(INPUT MATERIAL begins)
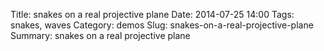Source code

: Title: snakes on a real projective plane
Date: 2014-07-25 14:00
Tags: snakes, waves
Category: demos
Slug: snakes-on-a-real-projective-plane
Summary: snakes on a real projective plane

<div style="text-align:center;">
<canvas id="flood" width="512" height="512" class="update mouse"></canvas>
</div>

<script id="frag-inc" class="slinc" type="x-shader/x-fragment">
precision mediump float;

float gamma(float x) {
    if(x >= 0.0031308) {
        return pow(x, 1.0/2.4) * 1.055 - 0.055;
    }
    else {
        return x * 12.92;
    }
}

vec3 RGBTosRGB(vec3 c) {
    return vec3(gamma(c.x), gamma(c.y), gamma(c.z));
}
vec3 XYZToRGB(vec3 c) {
    vec3 rt = vec3(3.2406, -1.5372, -0.4986);
    vec3 gt = vec3(-0.9689, 1.8758, 0.0415);
    vec3 bt = vec3(0.0557, -0.2040, 1.0570);
    return vec3(dot(c,rt), dot(c,gt), dot(c,bt));
}

vec3 xyYToXYZ(vec3 c) {
    float x = c.x;
    float y = c.y;
    float Y = c.z;
    return vec3(Y/y*x, Y, Y/y*(1.0-x-y));
}

vec3 YuvToXYZ(vec3 c) {
    float X = c.x * (9.0*c.y)/(4.0*c.z);
    float Z = c.x * (12.0-3.0*c.y-20.0*c.z) / (4.0*c.z);
    return vec3(X, c.x, Z);
}
vec3 whitePointYuv = vec3(1, 0.19784, 0.46834);

vec3 LUVToYuv(vec3 c) {
    vec3 w = whitePointYuv; 
    float u = c.y / (13.0 * c.x) + w.y;
    float v = c.z / (13.0 * c.x) + w.z;
    float Y = c.x <= 8.0 ?
        w.x * c.x * pow(3.0/29.0, 3.0) :
        w.x * pow((c.x+16.0)/116.0, 3.0);
    return vec3(Y,u,v);
}

vec3 HCLToLUV(vec3 c) {
    float u = c.y * cos(c.x);
    float v = c.y * sin(c.x);
    return vec3(c.z, u, v);
}


float maxChroma(vec2 hl) {
    vec3 M[3];

    M[0]=vec3(3.2406, -1.5372, -0.4986);
    M[1]=vec3(-0.9689, 1.8758,  0.0415);
    M[2]=vec3(0.0557, -0.2040,  1.0570);

    vec3 w = whitePointYuv;
    float wu = w.y;
    float wv = w.z;

    float h = hl.x;
    float l = hl.y;
    float sh = sin(h);
    float ch = cos(h);
    float Y = l < 8.0 ? 
        l * pow(3.0/29.0, 3.0) :
        pow((l+16.0)/116.0, 3.0);
    Y *= w.x;
    float A = ch / (13.0 * l);
    float B = sh / (13.0 * l);

    float r = 10000.0;
    for (int i = 0; i < 3; ++i) {
        vec3 m = M[i] * Y;

        float cpart = dot(m, vec3(9.0 * A, 4.0 * B, -3.0 * A - 20.0 * B));
        float hlpart = dot(m, vec3(9.0 * wu, 4.0 * wv, 12.0 - 3.0 * wu - 20.0 * wv));

        for (float j = 0.0; j <= 1.0; ++j) {
            //solve

            float xleft = j * 4.0 * B;
            float left = j * 4.0 * wv;

            xleft -= cpart;
            left -= hlpart;

            float c = -left/xleft;

            if (c >= 0.0 && c < r) {
                r = c;
            }
        }
    }
    return r-0.1;
}

vec3 HCLTosRGB(vec3 c) {
    c.y = min(c.y, maxChroma(c.xz));
    c = HCLToLUV(c);
    c = LUVToYuv(c);
    c = YuvToXYZ(c);
    c = XYZToRGB(c);
    c = RGBTosRGB(c);
    return c;
}

</script>

<script id="drawFlood-fs" type="x-shader/x-fragment">
	varying vec2 position;
	uniform sampler2D state;
	uniform float time;
	void main(void) {
		vec4 state = texture2D( state, position, -100.0 );
		float x = state.x;
		float t = time / 30.0;
		vec3 hcl = vec3(t*6.28, 35.0, x*50.0+50.0);
		if(state.w != 0.0) {
			hcl.y *= 3.0;
			hcl.z = 85.0;
		}
		vec3 c = HCLTosRGB(hcl);
		gl_FragColor = vec4(c, 1.0);
	}

</script>

<script id="drawFlood-vs" type="x-shader/x-vertex">
    attribute vec2 vertex;
    varying vec2 position;
    void main(void) {
        position = vertex * 0.5 + 0.5;
        gl_Position = vec4(vertex, 0.0, 1.0);
    }
</script>

<script id="stepFlood-fs" type="x-shader/x-fragment">
	varying vec2 position;
	uniform sampler2D current;
	uniform sampler2D prev;
	uniform vec2 canvasSize;
	uniform vec3 mouseState;


	uniform sampler2D randTex;
    uniform vec2 randTex_size;
	vec4 rand( vec2 p) {
		p = floor(p*randTex_size)/randTex_size;
    	vec4 r = texture2D( randTex, p, -100.0 );
    	return r;
	}
	uniform float time;

	vec2 getCell(vec2 start, vec2 step) {
		start += step;
		start = floor(start);
		if(start.x < 0.0 || start.y < 0.0 || start.x >= canvasSize.x || start.y >= canvasSize.y) {
			start = canvasSize - start;
		}
		return start;
	}

	vec2 getPos(vec2 start, vec2 step) {
		return getCell(start*canvasSize, step*canvasSize)/canvasSize;
	}

	float getWave(vec4 state, vec4 last, vec4 sr, vec4 sl, vec4 su, vec4 sd) {
		if(mouseState.z == 1.0 && floor(mouseState.xy) == floor(position*canvasSize)) return -1.0;
		if(state.z > 0.0) return state.y;
		float blur = sr.x + sl.x + su.x + sd.x;
			blur = blur / 2.0;

		return (blur-last.x)*0.97;
	}


	vec3 getSnake(vec4 state, vec4 last, vec4 sr, vec4 sl, vec4 su, vec4 sd) {
		float s = state.z - 1.0;
		if(s < 0.0) s = 0.0;
		vec3 ns = vec3(s, 0.0, state.y);
		if(sr.w == 1.0) {
			if(ns.x == 0.0) ns = sr.zwy;
			else ns.y = 0.0;
		}
		if(sl.w == 3.0) {
			if(ns.x == 0.0) ns = sl.zwy;
			else ns.y = 0.0;
		}
		if(su.w == 2.0) {
			if(ns.x == 0.0) ns = su.zwy;
			else ns.y = 0.0;
		}
		if(sd.w == 4.0) {
			if(ns.x == 0.0) ns = sd.zwy;
			else ns.y = 0.0;
		}

		if(ns.y != 0.0) {
			vec4 r = rand(position + rand(vec2(time,time)).xy);
			if(r.x < 0.01) {
				ns.y -= 1.0;
				if(ns.y == 0.0) ns.y = 4.0;
			}
			else if(r.x < 0.02) {
				ns.y += 1.0;
				if(ns.y > 4.0) ns.y = 1.0;
			}
		}

		if(ns.x == 0.0) {
			float t = time*256.0;
			float tv = floor(time);
			float tu = t-tv;
			vec4 r = rand(vec2(tu/256.0, tv));
			if(r.z < 0.1) {
				vec2 rp = floor(r.xy * canvasSize);
				if(floor(rp) == floor(position*canvasSize)) {
					float d = floor(r.z*4.0)+1.0;
					ns = vec3(50.0 + 400.0 * r.w, d, rand(position).x * 0.8 + 0.2);
				}
			}
		}

		return ns;
	}

	void main(void) {
		vec2 p = position;
		vec2 cell = floor(p*canvasSize);


    	vec2 rp = position * canvasSize;
    	vec2 rm = mouseState.xy;

    	vec4 cur = texture2D( current, p, -100.0);
    	vec4 last = texture2D(prev, p, -100.0);
		vec3 o = vec3(1.0/canvasSize.x, 1.0/canvasSize.y,0.0);
		vec4 sr = texture2D( current, getPos(p, + o.xz), -100.0 );
		vec4 sl = texture2D( current, getPos(p, - o.xz), -100.0 );
		vec4 su = texture2D( current, getPos(p, + o.zy), -100.0 );
		vec4 sd = texture2D( current, getPos(p, - o.zy), -100.0 );

    	float wave = getWave(cur, last, sr, sl, su, sd);
    	vec3 snake = getSnake(cur, last, sr, sl, su, sd);

    	gl_FragColor = vec4(wave, snake.z, snake.x, snake.y);
	}

</script>

<script id="stepFlood-vs" type="x-shader/x-vertex">
    attribute vec2 vertex;
    varying vec2 position;
    void main(void) {
        position = vertex * 0.5 + 0.5;
        gl_Position = vec4(vertex, 0.0, 1.0);
    }
</script>

<script src="scripts/colours.js" type="text/javascript"></script>
<script src="scripts/graphics.js" type="text/javascript"></script>
<script type="text/javascript">


var fn = function() {
    var canvas = document.getElementById("flood");
    initGL(canvas);
    var gl = canvas.gl;
    gl.num = i;
    initRandTexture(gl);
    var shader = initShaders(gl, "drawFlood");
    var square = { 
        strip : true,
        vertex : [
             1.0,  1.0,
            -1.0,  1.0,
             1.0, -1.0,
            -1.0, -1.0
        ],
    };
    var material = {
        shader : shader,                
    }
    gl.time = [0,0];

    var buffers = new Array(3);
    for(var i = 0; i < 3; ++i) {
    	buffers[i] = createRenderTexture(gl, 512, 512);
    }

    var bufferMaterial = {
    	shader: initShaders(gl, "stepFlood"),
    	blend:false,
    	zTest:false,
    };
    var bufferIndex = 0;
    canvas.update = function(dt) {
    	gl.canvasSize = [gl.canvas.width, gl.canvas.height];
        gl.time[0] += dt;
        gl.time[1] = dt;

        //step simupation
       	var target = buffers[bufferIndex];

        bufferMaterial.current = buffers[(bufferIndex+2)%3];
        bufferMaterial.prev = buffers[(bufferIndex+1)%3];
        drawMesh(gl, bufferMaterial, square, target);

        //draw to screen
        clearTarget(gl);
        material.state = target;
        drawMesh(gl, material, square);

        bufferIndex = (bufferIndex+1)%3;
    }
    canvas.update(0);
};
fn();


</script>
(INPUT MATERIAL ends)
- _WHAT YOU ARE ASKED TO DO_:
Above are the entries. Output exactly the lines beginning with the line that has "if(state.w != 0.0)" and ending with the line that has "p = floor(p*randTex_size)/randTex_size;".

- _WRITTEN ANSWER_:
		if(state.w != 0.0) {
			hcl.y *= 3.0;
			hcl.z = 85.0;
		}
		vec3 c = HCLTosRGB(hcl);
		gl_FragColor = vec4(c, 1.0);
	}

</script>

<script id="drawFlood-vs" type="x-shader/x-vertex">
    attribute vec2 vertex;
    varying vec2 position;
    void main(void) {
        position = vertex * 0.5 + 0.5;
        gl_Position = vec4(vertex, 0.0, 1.0);
    }
</script>

<script id="stepFlood-fs" type="x-shader/x-fragment">
	varying vec2 position;
	uniform sampler2D current;
	uniform sampler2D prev;
	uniform vec2 canvasSize;
	uniform vec3 mouseState;


	uniform sampler2D randTex;
    uniform vec2 randTex_size;
	vec4 rand( vec2 p) {
		p = floor(p*randTex_size)/randTex_size;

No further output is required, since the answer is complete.